-- Requirement --
Please return each of the entries exactly, minus their pictures.

-- Exercise input --
----------------------------------------
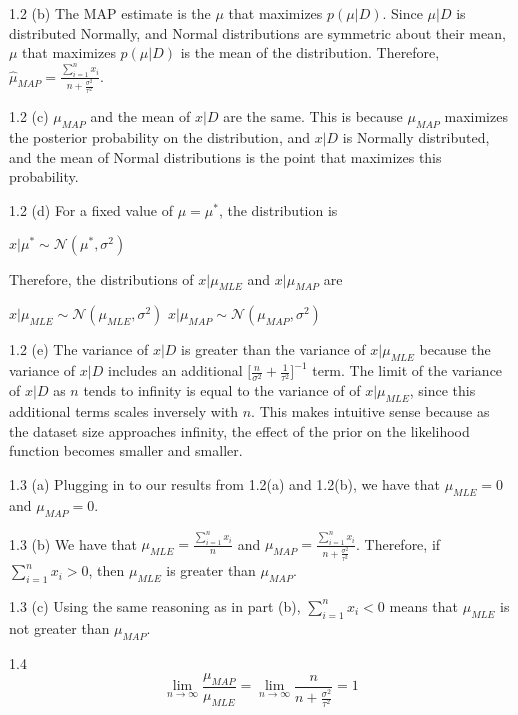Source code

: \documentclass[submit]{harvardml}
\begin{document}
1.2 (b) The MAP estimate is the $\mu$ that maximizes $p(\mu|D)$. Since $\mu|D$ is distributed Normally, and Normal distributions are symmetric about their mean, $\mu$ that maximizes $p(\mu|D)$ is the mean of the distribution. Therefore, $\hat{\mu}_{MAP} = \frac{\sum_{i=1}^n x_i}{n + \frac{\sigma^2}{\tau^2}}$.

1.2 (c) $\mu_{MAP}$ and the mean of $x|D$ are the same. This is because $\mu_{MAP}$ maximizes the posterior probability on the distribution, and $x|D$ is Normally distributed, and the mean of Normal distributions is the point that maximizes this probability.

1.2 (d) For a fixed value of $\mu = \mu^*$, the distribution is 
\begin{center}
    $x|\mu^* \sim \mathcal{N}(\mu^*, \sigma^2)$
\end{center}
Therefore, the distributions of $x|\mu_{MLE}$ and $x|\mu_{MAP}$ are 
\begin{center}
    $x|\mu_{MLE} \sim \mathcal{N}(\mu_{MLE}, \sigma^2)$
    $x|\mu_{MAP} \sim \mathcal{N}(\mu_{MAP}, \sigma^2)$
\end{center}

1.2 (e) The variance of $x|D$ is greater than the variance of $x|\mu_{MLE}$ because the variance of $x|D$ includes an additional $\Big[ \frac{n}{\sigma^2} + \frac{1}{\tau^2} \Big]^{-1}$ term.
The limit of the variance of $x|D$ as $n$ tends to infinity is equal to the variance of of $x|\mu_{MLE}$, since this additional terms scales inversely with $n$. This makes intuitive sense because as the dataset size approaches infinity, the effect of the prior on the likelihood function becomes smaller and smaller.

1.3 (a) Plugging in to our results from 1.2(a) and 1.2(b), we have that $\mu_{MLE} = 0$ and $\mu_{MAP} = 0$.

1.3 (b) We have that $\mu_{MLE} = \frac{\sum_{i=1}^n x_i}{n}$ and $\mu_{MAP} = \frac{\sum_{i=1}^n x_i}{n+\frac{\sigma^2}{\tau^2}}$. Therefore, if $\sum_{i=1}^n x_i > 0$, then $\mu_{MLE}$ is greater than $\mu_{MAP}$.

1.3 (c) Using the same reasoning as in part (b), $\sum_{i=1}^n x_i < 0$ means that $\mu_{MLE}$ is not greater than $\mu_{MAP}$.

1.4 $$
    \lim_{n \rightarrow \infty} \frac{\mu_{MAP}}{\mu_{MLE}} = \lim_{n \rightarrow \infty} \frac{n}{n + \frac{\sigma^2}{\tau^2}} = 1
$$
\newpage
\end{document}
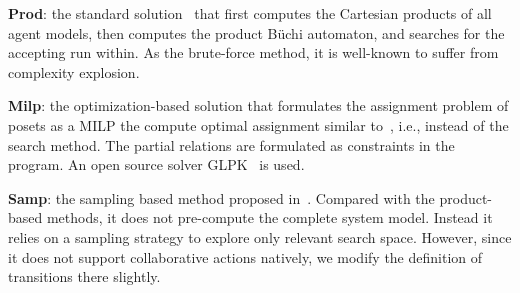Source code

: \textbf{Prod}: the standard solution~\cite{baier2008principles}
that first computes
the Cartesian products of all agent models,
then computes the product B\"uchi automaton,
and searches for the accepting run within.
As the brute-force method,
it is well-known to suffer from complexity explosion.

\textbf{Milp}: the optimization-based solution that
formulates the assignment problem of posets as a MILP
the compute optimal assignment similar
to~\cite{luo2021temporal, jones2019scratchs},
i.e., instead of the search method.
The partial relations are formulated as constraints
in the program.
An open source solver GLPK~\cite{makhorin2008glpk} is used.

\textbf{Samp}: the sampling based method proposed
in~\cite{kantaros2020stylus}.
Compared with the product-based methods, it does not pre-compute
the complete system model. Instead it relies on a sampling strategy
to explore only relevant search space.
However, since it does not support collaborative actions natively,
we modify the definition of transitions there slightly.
----------------------------------------
-- Output of the exercise --
Source code

: \documentclass[submit]{harvardml}
\begin{document}
1.2 (b) The MAP estimate is the $\mu$ that maximizes $p(\mu|D)$. Since $\mu|D$ is distributed Normally, and Normal distributions are symmetric about their mean, $\mu$ that maximizes $p(\mu|D)$ is the mean of the distribution. Therefore, $\hat{\mu}_{MAP} = \frac{\sum_{i=1}^n x_i}{n + \frac{\sigma^2}{\tau^2}}$.

1.2 (c) $\mu_{MAP}$ and the mean of $x|D$ are the same. This is because $\mu_{MAP}$ maximizes the posterior probability on the distribution, and $x|D$ is Normally distributed, and the mean of Normal distributions is the point that maximizes this probability.

1.2 (d) For a fixed value of $\mu = \mu^*$, the distribution is 
\begin{center}
    $x|\mu^* \sim \mathcal{N}(\mu^*, \sigma^2)$
\end{center}
Therefore, the distributions of $x|\mu_{MLE}$ and $x|\mu_{MAP}$ are 
\begin{center}
    $x|\mu_{MLE} \sim \mathcal{N}(\mu_{MLE}, \sigma^2)$
    $x|\mu_{MAP} \sim \mathcal{N}(\mu_{MAP}, \sigma^2)$
\end{center}

1.2 (e) The variance of $x|D$ is greater than the variance of $x|\mu_{MLE}$ because the variance of $x|D$ includes an additional $\Big[ \frac{n}{\sigma^2} + \frac{1}{\tau^2} \Big]^{-1}$ term.
The limit of the variance of $x|D$ as $n$ tends to infinity is equal to the variance of of $x|\mu_{MLE}$, since this additional terms scales inversely with $n$. This makes intuitive sense because as the dataset size approaches infinity, the effect of the prior on the likelihood function becomes smaller and smaller.

1.3 (a) Plugging in to our results from 1.2(a) and 1.2(b), we have that $\mu_{MLE} = 0$ and $\mu_{MAP} = 0$.

1.3 (b) We have that $\mu_{MLE} = \frac{\sum_{i=1}^n x_i}{n}$ and $\mu_{MAP} = \frac{\sum_{i=1}^n x_i}{n+\frac{\sigma^2}{\tau^2}}$. Therefore, if $\sum_{i=1}^n x_i > 0$, then $\mu_{MLE}$ is greater than $\mu_{MAP}$.

1.3 (c) Using the same reasoning as in part (b), $\sum_{i=1}^n x_i < 0$ means that $\mu_{MLE}$ is not greater than $\mu_{MAP}$.

1.4 $$
    \lim_{n \rightarrow \infty} \frac{\mu_{MAP}}{\mu_{MLE}} = \lim_{n \rightarrow \infty} \frac{n}{n + \frac{\sigma^2}{\tau^2}} = 1
$$
\newpage
\end{document}
Source code

: \textbf{Prod}: the standard solution~\cite{baier2008principles}
that first computes
the Cartesian products of all agent models,
then computes the product B\"uchi automaton,
and searches for the accepting run within.
As the brute-force method,
it is well-known to suffer from complexity explosion.

\textbf{Milp}: the optimization-based solution that
formulates the assignment problem of posets as a MILP
the compute optimal assignment similar
to~\cite{luo2021temporal, jones2019scratchs},
i.e., instead of the search method.
The partial relations are formulated as constraints
in the program.
An open source solver GLPK~\cite{makhorin2008glpk} is used.

\textbf{Samp}: the sampling based method proposed
in~\cite{kantaros2020stylus}.
Compared with the product-based methods, it does not pre-compute
the complete system model. Instead it relies on a sampling strategy
to explore only relevant search space.
However, since it does not support collaborative actions natively,
we modify the definition of transitions there slightly.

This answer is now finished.